Add a constrained tenant
portunus-server user-add alice --display-name Alice
portunus-server credential-issue alice --label laptop
# → bearer token printed once, store securely
portunus-server grant-add --user-id alice --client edge-01 \
--listen-port-start 30000 --listen-port-end 30050 \
--protocols tcp,udpNow alice can push-rule only on edge-01, only on ports
30000..=30050, only TCP or UDP.
In the Web UI, a superadmin can create the same user with an initial password
and force-change flag. Public self-registration is intentionally not supported,
because grants are operator-managed.
Closed-set matching
A single grant must cover the entire requested listen range — rules straddling two grants are rejected. Outside the envelope, alice gets HTTP 403 with one of:
client_not_grantedport_outside_grantprotocol_not_granted
A --client * grant matches any client. A grant whose
--listen-port-end equals --listen-port-start is a single-port grant.
API token rotation
A user can rotate their own credential without superadmin help:
PORTUNUS_OPERATOR_TOKEN=<alice's old token> \
portunus-server credential-rotate alice <credential_id>
# → new bearer printed once; old bearer 401s on next requestRead-side filtering
GET /v1/rules projects only the caller's owned rules to non-superadmin
users. Superadmin gets ?owner=<user_id> to filter by owner. Every
rule response carries an owner field stamped at push time.
Audit log
Every operator request emits one structured event = "operator.allow"
(INFO) or "operator.deny" (WARN) line carrying actor, method,
path, outcome, and (on deny) the RbacError::code() reason.
Raw bearer tokens never reach the audit code path — the audit
emitter takes only the post-verify OperatorIdentity.

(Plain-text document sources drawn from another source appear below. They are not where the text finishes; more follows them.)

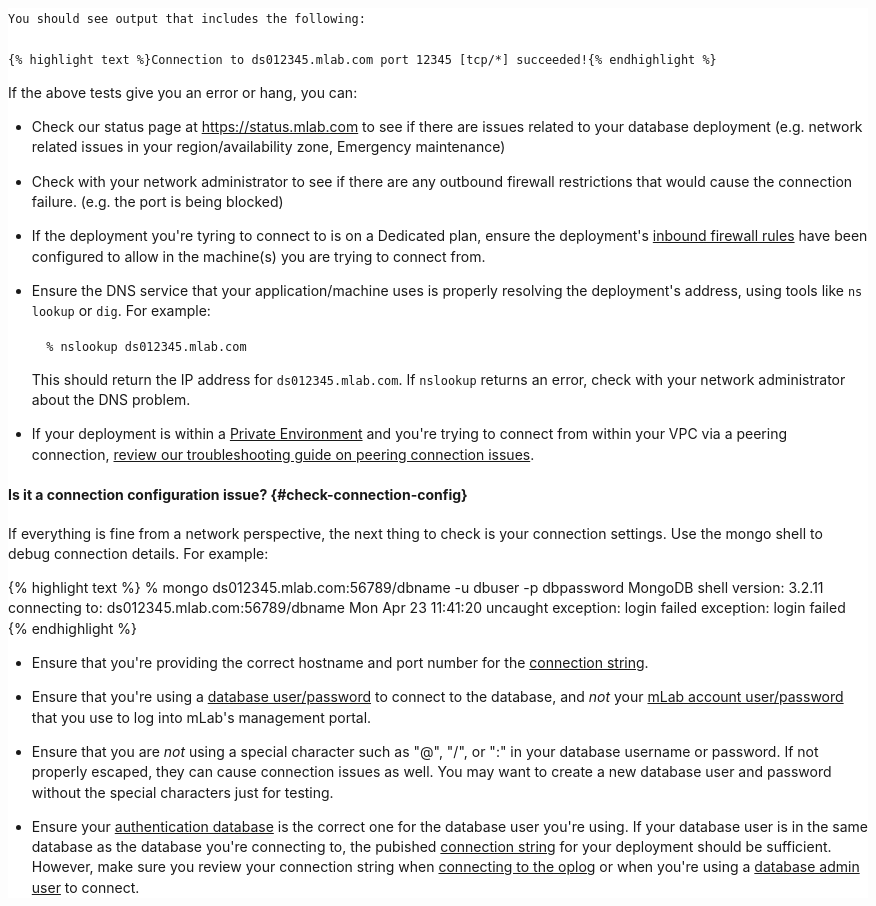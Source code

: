 	You should see output that includes the following:  

    {% highlight text %}Connection to ds012345.mlab.com port 12345 [tcp/*] succeeded!{% endhighlight %}

If the above tests give you an error or hang, you can:

- Check our status page at <https://status.mlab.com> to see if there are issues related to your database deployment (e.g. network related issues in your region/availability zone, Emergency maintenance)

- Check with your network administrator to see if there are any outbound firewall restrictions that would cause the connection failure. (e.g. the port is being blocked)

- If the deployment you're tyring to connect to is on a Dedicated plan, ensure the deployment's [inbound firewall rules][docs-firewalls] have been configured to allow in the machine(s) you are trying to connect from.

- Ensure the DNS service that your application/machine uses is properly resolving the deployment's address, using tools like `nslookup` or `dig`.  For example:

        % nslookup ds012345.mlab.com

	This should return the IP address for `ds012345.mlab.com`.   If `nslookup` returns an error,  check with your network administrator about the DNS problem.

- If your deployment is within a [Private Environment][docs-private-environment] and you're trying to connect from within your VPC via a peering connection, [review our troubleshooting guide on peering connection issues][docs-peering-connection-issues].

#### Is it a connection configuration issue? {#check-connection-config}

If everything is fine from a network perspective, the next thing to check is your connection settings.  Use the mongo shell to debug connection details.  For example:

{% highlight text %}
% mongo ds012345.mlab.com:56789/dbname -u dbuser -p dbpassword
MongoDB shell version: 3.2.11
connecting to: ds012345.mlab.com:56789/dbname 
Mon Apr 23 11:41:20 uncaught exception: login failed 
exception: login failed
{% endhighlight %}

- Ensure that you're providing the correct hostname and port number for the [connection string][docs-connection-string].

- Ensure that you're using a [database user/password][docs-database-users] to connect to the database, and *not* your [mLab account user/password][docs-account-users] that you use to log into mLab's management portal.

- Ensure that you are *not* using a special character such as "@", "/", or ":" in your database username or password. If not properly escaped, they can cause connection issues as well.   You may want to create a new database user and password without the special characters just for testing.

- Ensure your [authentication database][minc-authentication-database] is the correct one for the database user you're using.  If your database user is in the same database as the database you're connecting to, the pubished [connection string][docs-connection-string] for your deployment should be sufficient.  However, make sure you review your connection string when [connecting to the oplog][docs-connecting-to-oplog] or when you're using a [database admin user][docs-database-admin-user] to connect.


[docs-timeout]:                         /timeouts
[docs-indexing]:                        /indexing
[docs-best-practices-create-indexes]:	/indexing/#best-practices-when-creating-indexes
[docs-SQT]:	                            /monitoring/#slow-query-analyzer
[docs-server-logs]:                     /monitoring/#database-log-files
[docs-telemetry]:                       /monitoring/#telemetry
[docs-current-ops]:                     /ops/#ops-mgmt
[docs-compact-repair]:                  /ops/#compacting-sandbox-or-single-node
[docs-private-environment]:             /private-environments
[docs-peering-connection-issues]:		/private-environments/#troubleshooting-peering-connections
[docs-connection-string]:               /connecting/#connect-string
[docs-database-users]:                  /connecting/#users
[docs-database-admin-user]:             /connecting/#creating-an-admin-database-user
[docs-replica-set-connection]:          /connecting/#replica-set-connections
[docs-firewalls]:                       /security/#custom-firewalls
[docs-account-users]:                   /accounts/#account-users
[docs-connecting-to-oplog]:             /oplog/#connecting-to-the-oplog
[blog-connection-pool]:					https://blog.mlab.com/2013/11/deep-dive-into-connection-pooling/
[minc-rs-status]:                       https://docs.mongodb.com/manual/reference/method/rs.status/#rs-status
[minc-rs-stepDown]:                     https://docs.mongodb.com/manual/reference/method/rs.stepDown/#rs.stepDown
[minc-driver-compatibility]:            https://docs.mongodb.com/ecosystem/drivers/driver-compatibility-reference/
[minc-authentication-database]:         https://docs.mongodb.com/manual/core/security-users/#user-authentication-database
[img-connectstring]:    /assets/screenshot-connectinfo.png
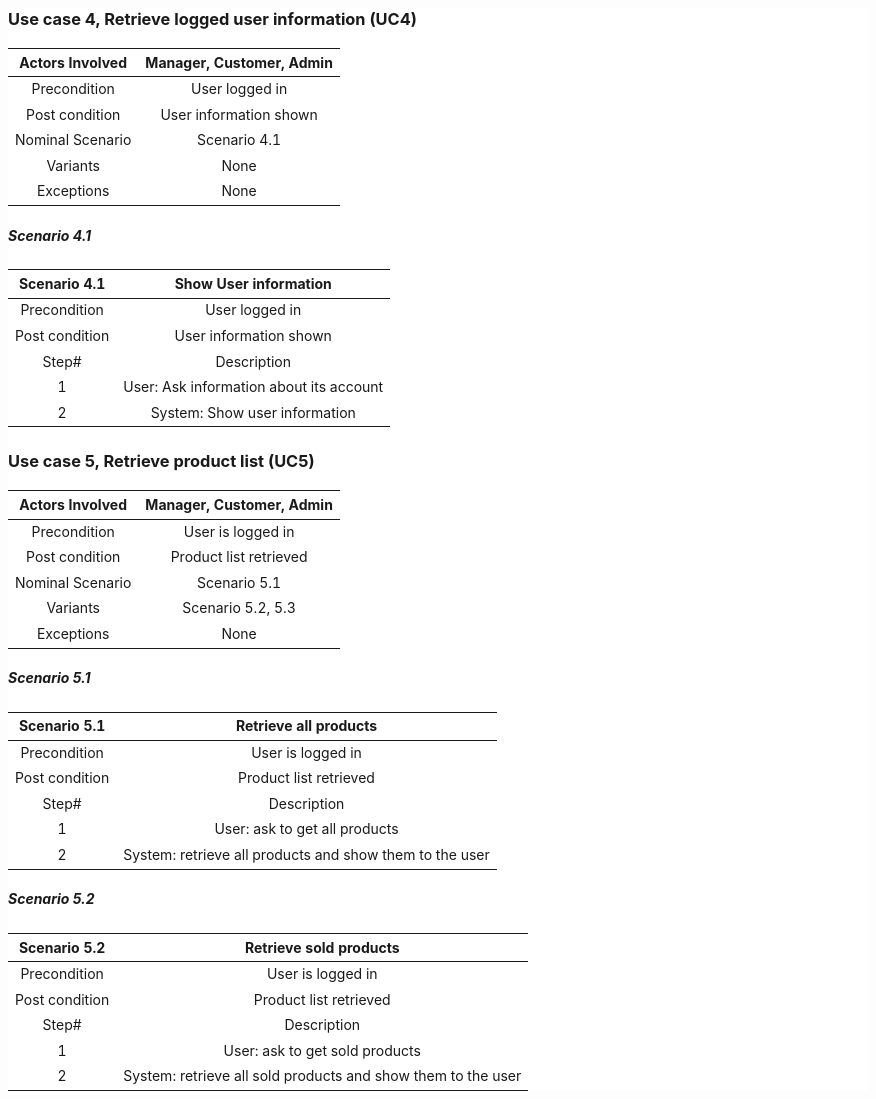 ### Use case 4, Retrieve logged user information (UC4)
| Actors Involved  |              Manager, Customer, Admin                                |
| :--------------: | :------------------------------------------------------------------: |
|   Precondition   | User logged in                                                       |
|  Post condition  | User information shown                                               |
| Nominal Scenario | Scenario 4.1                                                         |
|     Variants     | None                                                                 |
|    Exceptions    | None                                                                 |

##### Scenario 4.1
|  Scenario 4.1  |         Show User information                                           |
| :------------: | :---------------------------------------------------------------------: |
|  Precondition  | User logged in                                                          |
| Post condition | User information shown                                                  |
|     Step#      |                                Description                              |
|       1        | User: Ask information about its account                                 |
|       2        | System: Show user information                                           |

### Use case 5, Retrieve product list (UC5)

| Actors Involved  |  Manager, Customer, Admin                                              |
| :--------------: | :--------------------------------------------------------------------: |
|   Precondition   | User is logged in                                                      |
|  Post condition  | Product list retrieved                                                 |
| Nominal Scenario | Scenario 5.1                                                           |
|     Variants     | Scenario 5.2, 5.3                                                      |
|    Exceptions    | None                                                                   |

##### Scenario 5.1
|  Scenario 5.1  |  Retrieve all products                                                   |
| :------------: | :----------------------------------------------------------------------: |
|  Precondition  | User is logged in                                                        |
| Post condition | Product list retrieved                                                   |
|     Step#      |                                Description                               |
|       1        | User: ask to get all products                                            |
|       2        | System: retrieve all products and show them to the user                  |

##### Scenario 5.2
|  Scenario 5.2  |  Retrieve sold products                                                   |
| :------------: | :-----------------------------------------------------------------------: |
|  Precondition  | User is logged in                                                         |
| Post condition | Product list retrieved                                                    |
|     Step#      |                                Description                                |
|       1        | User: ask to get sold products                                            |
|       2        | System: retrieve all sold products and show them to the user              |
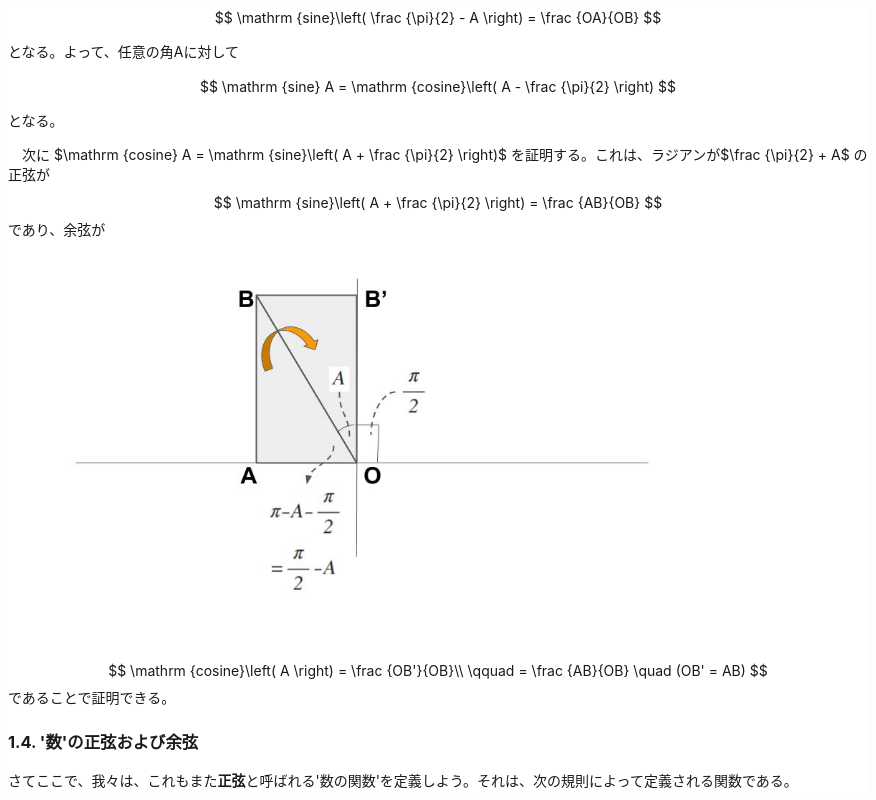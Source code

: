 $$
\mathrm {sine}\left( \frac {\pi}{2} - A \right) = \frac {OA}{OB}
$$

となる。よって、任意の角Aに対して

$$
\mathrm {sine} A = \mathrm {cosine}\left( A - \frac {\pi}{2} \right)
$$

となる。

　次に $\mathrm {cosine} A = \mathrm {sine}\left( A + \frac {\pi}{2} \right)$ を証明する。これは、ラジアンが$\frac {\pi}{2} + A$ の正弦が
$$
\mathrm {sine}\left( A + \frac {\pi}{2} \right) = \frac {AB}{OB}
$$
であり、余弦が

<img src="./imgs/三角関数/1.3.定理の証明②.jpg" width="80%">

$$
\mathrm {cosine}\left( A \right) = \frac {OB'}{OB}\\
\qquad = \frac {AB}{OB} \quad (OB' = AB)
$$
であることで証明できる。

### 1.4. '数'の正弦および余弦
さてここで、我々は、これもまた**正弦**と呼ばれる'数の関数'を定義しよう。それは、次の規則によって定義される関数である。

Password-reset audit entries use action = "operator.password_reset" and record
actor, target user, outcome, and whether Web sessions / API tokens were
revoked. Raw passwords, temporary passwords, setup tokens, and bearer tokens are
never written to audit.
Password recovery
Normal users do not self-reset through a public "forgot password" form. A
superadmin resets passwords from the Web UI. Resetting revokes Web sessions
and revokes API tokens by default unless the admin explicitly keeps them.
If the last superadmin loses the password, stop the server and run the local
break-glass command on the host that owns the data dir. Use the actual
superadmin user ID. For bootstrap-superadmin installs that ID is
_superadmin; for Web onboarding it is the ID chosen during setup, for example
admin.
portunus-server --data-dir /var/lib/portunus reset-password admin --temporaryThe command prints a temporary password once and requires a password change at
next Web login. It never creates a new superadmin and there is no remote reset
backdoor.
CLI surface
| Command | Purpose |
|---|---|
user-add / user-list / user-get / user-remove | Manage users |
reset-password <user_id> | Local password recovery against the data dir |
credential-issue / credential-list / credential-revoke / credential-rotate | Manage credentials |
grant-add / grant-list / grant-revoke | Manage grants |
All take the operator token from PORTUNUS_OPERATOR_TOKEN
(exit 4 if missing).
SIGHUP reload
On SIGHUP the operator-store reloads identity.json (or the SQLite
state, since v0.8) from disk. On validation failure the prior in-memory
snapshot is kept; one structured log line is emitted either way.
Cascade ordering
On user removal or grant revocation, identity flush commits first, then dependent rules are removed. A crash mid-cascade leaves a coherent identity state.
Last-superadmin protection refuses the removal that would orphan the cluster.